INPUT MATERIAL:
—————
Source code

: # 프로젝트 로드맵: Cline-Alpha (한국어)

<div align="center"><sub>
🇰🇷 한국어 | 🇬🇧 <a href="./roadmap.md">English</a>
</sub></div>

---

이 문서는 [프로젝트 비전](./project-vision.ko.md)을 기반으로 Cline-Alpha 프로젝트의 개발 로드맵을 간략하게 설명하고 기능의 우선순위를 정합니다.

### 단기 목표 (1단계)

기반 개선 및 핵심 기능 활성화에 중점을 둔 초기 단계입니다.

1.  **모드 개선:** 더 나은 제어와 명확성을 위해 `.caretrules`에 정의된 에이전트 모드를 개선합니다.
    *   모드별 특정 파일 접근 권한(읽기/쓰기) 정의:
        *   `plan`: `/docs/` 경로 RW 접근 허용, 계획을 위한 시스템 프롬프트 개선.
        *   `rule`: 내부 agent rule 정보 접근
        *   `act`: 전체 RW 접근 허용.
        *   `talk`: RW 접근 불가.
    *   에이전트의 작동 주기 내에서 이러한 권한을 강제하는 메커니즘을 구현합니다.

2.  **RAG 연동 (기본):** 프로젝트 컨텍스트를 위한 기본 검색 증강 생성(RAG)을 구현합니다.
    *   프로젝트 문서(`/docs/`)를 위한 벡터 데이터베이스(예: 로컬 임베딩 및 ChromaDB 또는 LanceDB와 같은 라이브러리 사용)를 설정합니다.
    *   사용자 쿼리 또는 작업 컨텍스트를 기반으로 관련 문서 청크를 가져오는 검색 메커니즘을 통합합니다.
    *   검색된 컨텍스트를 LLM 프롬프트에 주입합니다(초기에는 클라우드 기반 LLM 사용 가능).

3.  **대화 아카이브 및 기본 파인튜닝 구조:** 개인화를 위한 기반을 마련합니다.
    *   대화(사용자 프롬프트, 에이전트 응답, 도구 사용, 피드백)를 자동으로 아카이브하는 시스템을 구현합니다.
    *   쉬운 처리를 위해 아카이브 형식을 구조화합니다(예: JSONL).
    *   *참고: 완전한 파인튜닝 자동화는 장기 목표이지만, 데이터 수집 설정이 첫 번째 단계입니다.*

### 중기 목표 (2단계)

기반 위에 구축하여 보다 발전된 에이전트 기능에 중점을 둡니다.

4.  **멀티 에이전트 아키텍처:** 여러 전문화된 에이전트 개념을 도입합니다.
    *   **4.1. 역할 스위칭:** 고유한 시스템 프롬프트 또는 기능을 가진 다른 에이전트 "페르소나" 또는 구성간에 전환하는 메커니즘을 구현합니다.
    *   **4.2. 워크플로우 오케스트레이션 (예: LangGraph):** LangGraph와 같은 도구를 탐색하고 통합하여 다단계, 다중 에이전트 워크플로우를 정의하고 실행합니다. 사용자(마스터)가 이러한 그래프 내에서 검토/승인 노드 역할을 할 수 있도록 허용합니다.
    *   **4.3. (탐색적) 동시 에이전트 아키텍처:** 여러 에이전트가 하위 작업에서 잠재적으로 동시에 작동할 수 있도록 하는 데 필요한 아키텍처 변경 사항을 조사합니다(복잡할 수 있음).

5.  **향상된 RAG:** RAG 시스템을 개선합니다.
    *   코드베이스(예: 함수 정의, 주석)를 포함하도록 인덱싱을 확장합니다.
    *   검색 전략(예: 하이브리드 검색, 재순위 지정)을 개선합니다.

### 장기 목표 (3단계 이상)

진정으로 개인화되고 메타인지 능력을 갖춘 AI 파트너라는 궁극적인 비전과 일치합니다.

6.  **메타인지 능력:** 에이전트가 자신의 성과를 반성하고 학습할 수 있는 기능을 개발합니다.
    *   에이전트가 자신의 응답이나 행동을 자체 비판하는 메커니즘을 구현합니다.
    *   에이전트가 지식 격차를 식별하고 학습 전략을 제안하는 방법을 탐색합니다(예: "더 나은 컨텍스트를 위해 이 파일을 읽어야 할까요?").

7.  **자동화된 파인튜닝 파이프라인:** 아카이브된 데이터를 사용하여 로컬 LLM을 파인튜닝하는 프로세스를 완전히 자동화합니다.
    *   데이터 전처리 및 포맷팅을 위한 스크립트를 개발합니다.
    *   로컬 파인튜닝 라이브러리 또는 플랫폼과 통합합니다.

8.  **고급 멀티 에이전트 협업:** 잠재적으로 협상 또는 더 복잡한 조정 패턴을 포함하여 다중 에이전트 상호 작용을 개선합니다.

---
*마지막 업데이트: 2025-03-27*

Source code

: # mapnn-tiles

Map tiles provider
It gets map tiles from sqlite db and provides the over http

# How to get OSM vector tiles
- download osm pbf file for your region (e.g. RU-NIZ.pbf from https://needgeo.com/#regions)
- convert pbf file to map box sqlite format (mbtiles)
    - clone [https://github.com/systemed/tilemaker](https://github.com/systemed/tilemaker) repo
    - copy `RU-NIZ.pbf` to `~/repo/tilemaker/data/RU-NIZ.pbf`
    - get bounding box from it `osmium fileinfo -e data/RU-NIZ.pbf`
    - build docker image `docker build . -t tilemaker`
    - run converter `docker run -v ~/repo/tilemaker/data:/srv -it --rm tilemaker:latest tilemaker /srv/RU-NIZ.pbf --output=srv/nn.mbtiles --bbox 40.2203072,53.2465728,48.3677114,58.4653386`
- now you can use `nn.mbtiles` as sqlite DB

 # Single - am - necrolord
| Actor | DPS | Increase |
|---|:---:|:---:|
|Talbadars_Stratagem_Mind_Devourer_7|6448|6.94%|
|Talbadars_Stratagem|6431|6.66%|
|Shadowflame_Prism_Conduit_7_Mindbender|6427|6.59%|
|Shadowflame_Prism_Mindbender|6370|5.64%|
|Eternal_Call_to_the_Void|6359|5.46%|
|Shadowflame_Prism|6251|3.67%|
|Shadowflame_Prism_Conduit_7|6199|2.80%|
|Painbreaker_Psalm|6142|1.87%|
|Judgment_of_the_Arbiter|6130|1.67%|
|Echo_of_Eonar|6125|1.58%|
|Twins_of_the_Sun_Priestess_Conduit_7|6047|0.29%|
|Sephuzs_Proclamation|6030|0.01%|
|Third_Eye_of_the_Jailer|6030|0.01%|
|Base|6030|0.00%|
—————
PROBLEM: Output the full listing exactly as it stands.

ANSWER SECTION:
Source code

: # 프로젝트 로드맵: Cline-Alpha (한국어)

<div align="center"><sub>
🇰🇷 한국어 | 🇬🇧 <a href="./roadmap.md">English</a>
</sub></div>

---

이 문서는 [프로젝트 비전](./project-vision.ko.md)을 기반으로 Cline-Alpha 프로젝트의 개발 로드맵을 간략하게 설명하고 기능의 우선순위를 정합니다.

### 단기 목표 (1단계)

기반 개선 및 핵심 기능 활성화에 중점을 둔 초기 단계입니다.

1.  **모드 개선:** 더 나은 제어와 명확성을 위해 `.caretrules`에 정의된 에이전트 모드를 개선합니다.
    *   모드별 특정 파일 접근 권한(읽기/쓰기) 정의:
        *   `plan`: `/docs/` 경로 RW 접근 허용, 계획을 위한 시스템 프롬프트 개선.
        *   `rule`: 내부 agent rule 정보 접근
        *   `act`: 전체 RW 접근 허용.
        *   `talk`: RW 접근 불가.
    *   에이전트의 작동 주기 내에서 이러한 권한을 강제하는 메커니즘을 구현합니다.

2.  **RAG 연동 (기본):** 프로젝트 컨텍스트를 위한 기본 검색 증강 생성(RAG)을 구현합니다.
    *   프로젝트 문서(`/docs/`)를 위한 벡터 데이터베이스(예: 로컬 임베딩 및 ChromaDB 또는 LanceDB와 같은 라이브러리 사용)를 설정합니다.
    *   사용자 쿼리 또는 작업 컨텍스트를 기반으로 관련 문서 청크를 가져오는 검색 메커니즘을 통합합니다.
    *   검색된 컨텍스트를 LLM 프롬프트에 주입합니다(초기에는 클라우드 기반 LLM 사용 가능).

3.  **대화 아카이브 및 기본 파인튜닝 구조:** 개인화를 위한 기반을 마련합니다.
    *   대화(사용자 프롬프트, 에이전트 응답, 도구 사용, 피드백)를 자동으로 아카이브하는 시스템을 구현합니다.
    *   쉬운 처리를 위해 아카이브 형식을 구조화합니다(예: JSONL).
    *   *참고: 완전한 파인튜닝 자동화는 장기 목표이지만, 데이터 수집 설정이 첫 번째 단계입니다.*

### 중기 목표 (2단계)

기반 위에 구축하여 보다 발전된 에이전트 기능에 중점을 둡니다.

4.  **멀티 에이전트 아키텍처:** 여러 전문화된 에이전트 개념을 도입합니다.
    *   **4.1. 역할 스위칭:** 고유한 시스템 프롬프트 또는 기능을 가진 다른 에이전트 "페르소나" 또는 구성간에 전환하는 메커니즘을 구현합니다.
    *   **4.2. 워크플로우 오케스트레이션 (예: LangGraph):** LangGraph와 같은 도구를 탐색하고 통합하여 다단계, 다중 에이전트 워크플로우를 정의하고 실행합니다. 사용자(마스터)가 이러한 그래프 내에서 검토/승인 노드 역할을 할 수 있도록 허용합니다.
    *   **4.3. (탐색적) 동시 에이전트 아키텍처:** 여러 에이전트가 하위 작업에서 잠재적으로 동시에 작동할 수 있도록 하는 데 필요한 아키텍처 변경 사항을 조사합니다(복잡할 수 있음).

5.  **향상된 RAG:** RAG 시스템을 개선합니다.
    *   코드베이스(예: 함수 정의, 주석)를 포함하도록 인덱싱을 확장합니다.
    *   검색 전략(예: 하이브리드 검색, 재순위 지정)을 개선합니다.

### 장기 목표 (3단계 이상)

진정으로 개인화되고 메타인지 능력을 갖춘 AI 파트너라는 궁극적인 비전과 일치합니다.

6.  **메타인지 능력:** 에이전트가 자신의 성과를 반성하고 학습할 수 있는 기능을 개발합니다.
    *   에이전트가 자신의 응답이나 행동을 자체 비판하는 메커니즘을 구현합니다.
    *   에이전트가 지식 격차를 식별하고 학습 전략을 제안하는 방법을 탐색합니다(예: "더 나은 컨텍스트를 위해 이 파일을 읽어야 할까요?").

7.  **자동화된 파인튜닝 파이프라인:** 아카이브된 데이터를 사용하여 로컬 LLM을 파인튜닝하는 프로세스를 완전히 자동화합니다.
    *   데이터 전처리 및 포맷팅을 위한 스크립트를 개발합니다.
    *   로컬 파인튜닝 라이브러리 또는 플랫폼과 통합합니다.

8.  **고급 멀티 에이전트 협업:** 잠재적으로 협상 또는 더 복잡한 조정 패턴을 포함하여 다중 에이전트 상호 작용을 개선합니다.

---
*마지막 업데이트: 2025-03-27*

Source code

: # mapnn-tiles

Map tiles provider
It gets map tiles from sqlite db and provides the over http

# How to get OSM vector tiles
- download osm pbf file for your region (e.g. RU-NIZ.pbf from https://needgeo.com/#regions)
- convert pbf file to map box sqlite format (mbtiles)
    - clone [https://github.com/systemed/tilemaker](https://github.com/systemed/tilemaker) repo
    - copy `RU-NIZ.pbf` to `~/repo/tilemaker/data/RU-NIZ.pbf`
    - get bounding box from it `osmium fileinfo -e data/RU-NIZ.pbf`
    - build docker image `docker build . -t tilemaker`
    - run converter `docker run -v ~/repo/tilemaker/data:/srv -it --rm tilemaker:latest tilemaker /srv/RU-NIZ.pbf --output=srv/nn.mbtiles --bbox 40.2203072,53.2465728,48.3677114,58.4653386`
- now you can use `nn.mbtiles` as sqlite DB

 # Single - am - necrolord
| Actor | DPS | Increase |
|---|:---:|:---:|
|Talbadars_Stratagem_Mind_Devourer_7|6448|6.94%|
|Talbadars_Stratagem|6431|6.66%|
|Shadowflame_Prism_Conduit_7_Mindbender|6427|6.59%|
|Shadowflame_Prism_Mindbender|6370|5.64%|
|Eternal_Call_to_the_Void|6359|5.46%|
|Shadowflame_Prism|6251|3.67%|
|Shadowflame_Prism_Conduit_7|6199|2.80%|
|Painbreaker_Psalm|6142|1.87%|
|Judgment_of_the_Arbiter|6130|1.67%|
|Echo_of_Eonar|6125|1.58%|
|Twins_of_the_Sun_Priestess_Conduit_7|6047|0.29%|
|Sephuzs_Proclamation|6030|0.01%|
|Third_Eye_of_the_Jailer|6030|0.01%|
|Base|6030|0.00%|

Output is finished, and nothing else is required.